> WHAT YOU WILL DO
Of the lines below, copy those that hold the word "create".

> INFORMATION SHOWN
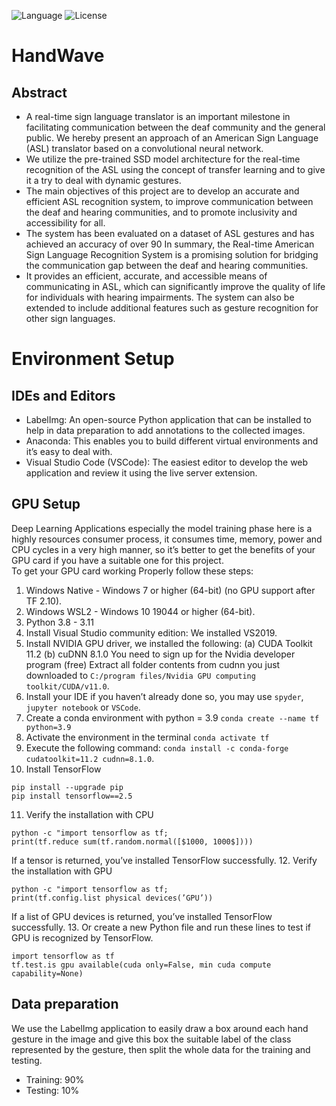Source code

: ![Language](https://img.shields.io/badge/Language-Python%20-blue.svg)
![License](https://img.shields.io/badge/license-Apache_2.0-orange.svg)

# HandWave
## Abstract
- A real-time sign language translator is an important milestone in facilitating communication between the deaf community and the general public. We hereby present an approach of an American Sign Language (ASL) translator based on a convolutional neural network. <br />
- We utilize the pre-trained SSD model architecture for the real-time recognition of the ASL using the concept of transfer learning and to give
it a try to deal with dynamic gestures. <br />
- The main objectives of this project are to develop an accurate and efficient ASL recognition system, to improve communication between the deaf and hearing communities, and to promote inclusivity and accessibility for all. <br />
- The system has been evaluated on a dataset of ASL gestures and has achieved an accuracy of over 90 In summary, the Real-time American Sign Language Recognition System is a promising solution for bridging the communication gap between the deaf and hearing communities. <br />
- It provides an efficient, accurate, and accessible means of communicating in ASL, which can significantly improve the quality of life for individuals with hearing impairments. The system can also be extended to include additional features such as gesture recognition for other sign languages.

# Environment Setup

## IDEs and Editors
- LabelImg: An open-source Python application that can be installed to help in data preparation to add annotations to the collected images.
- Anaconda: This enables you to build different virtual environments and it’s easy to deal with.
- Visual Studio Code (VSCode): The easiest editor to develop the web application and review it using the live server extension.

## GPU Setup
Deep Learning Applications especially the model training phase here is a highly resources consumer process, it consumes time, memory,
power and CPU cycles in a very high manner, so it’s better to get the benefits of your GPU card if you have a suitable one for this project.<br />
To get your GPU card working Properly follow these steps:
1. Windows Native - Windows 7 or higher (64-bit) (no GPU support after TF 2.10).
2. Windows WSL2 - Windows 10 19044 or higher (64-bit).
3. Python 3.8 - 3.11
4. Install Visual Studio community edition: We installed VS2019.
5. Install NVIDIA GPU driver, we installed the following:
(a) CUDA Toolkit 11.2
(b) cuDNN 8.1.0
You need to sign up for the Nvidia developer program (free)
Extract all folder contents from cudnn you just downloaded to `C:/program files/Nvidia GPU computing toolkit/CUDA/v11.0`.
6. Install your IDE if you haven’t already done so, you may use `spyder`, `jupyter notebook` or `VSCode`.
7. Create a conda environment with python = 3.9 `conda create --name tf python=3.9`
8. Activate the environment in the terminal `conda activate tf`
9. Execute the following command:
`conda install -c conda-forge cudatoolkit=11.2 cudnn=8.1.0`.
10. Install TensorFlow
```
pip install --upgrade pip
pip install tensorflow==2.5
```
11. Verify the installation with CPU
```
python -c "import tensorflow as tf;
print(tf.reduce sum(tf.random.normal([$1000, 1000$])))
```
If a tensor is returned, you’ve installed TensorFlow successfully.
12. Verify the installation with GPU
```
python -c "import tensorflow as tf;
print(tf.config.list physical devices(’GPU’))
```
If a list of GPU devices is returned, you’ve installed TensorFlow
successfully.
13. Or create a new Python file and run these lines to test if GPU
is recognized by TensorFlow.
```
import tensorflow as tf
tf.test.is gpu available(cuda only=False, min cuda compute capability=None)
```

## Data preparation
We use the LabelImg application to easily draw a box around each hand gesture in the image and give this box the suitable label of the class represented by the gesture, then split the whole data for the training and testing.<br />
- Training: 90%
- Testing: 10%

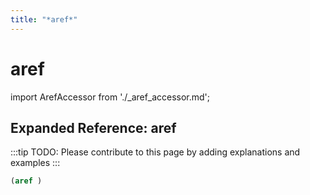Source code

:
 ```yaml
---
title: "*aref*"
---
```


# aref

import ArefAccessor from './_aref_accessor.md';

<ArefAccessor />

## Expanded Reference: aref

:::tip
TODO: Please contribute to this page by adding explanations and examples
:::

```lisp
(aref )
```
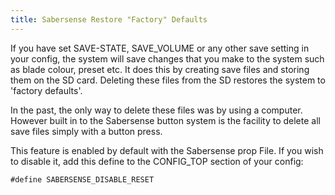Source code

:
 ```yaml
---
title: Sabersense Restore "Factory" Defaults
---
```


If you have set SAVE-STATE, SAVE_VOLUME or any other save setting in your config, the system will save changes that you make to the system such as blade colour, preset etc. It does this by creating save files and storing them on the SD card. Deleting these files from the SD restores the system to 'factory defaults'.

In the past, the only way to delete these files was by using a computer. However built in to the Sabersense button system is the facility to delete all save files simply with a button press.

This feature is enabled by default with the Sabersense prop File. If you wish to disable it, add this define to the CONFIG_TOP section of your config:

`#define SABERSENSE_DISABLE_RESET`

> TASK SOLUTION
7. Create a conda environment with python = 3.9 `conda create --name tf python=3.9`
13. Or create a new Python file and run these lines to test if GPU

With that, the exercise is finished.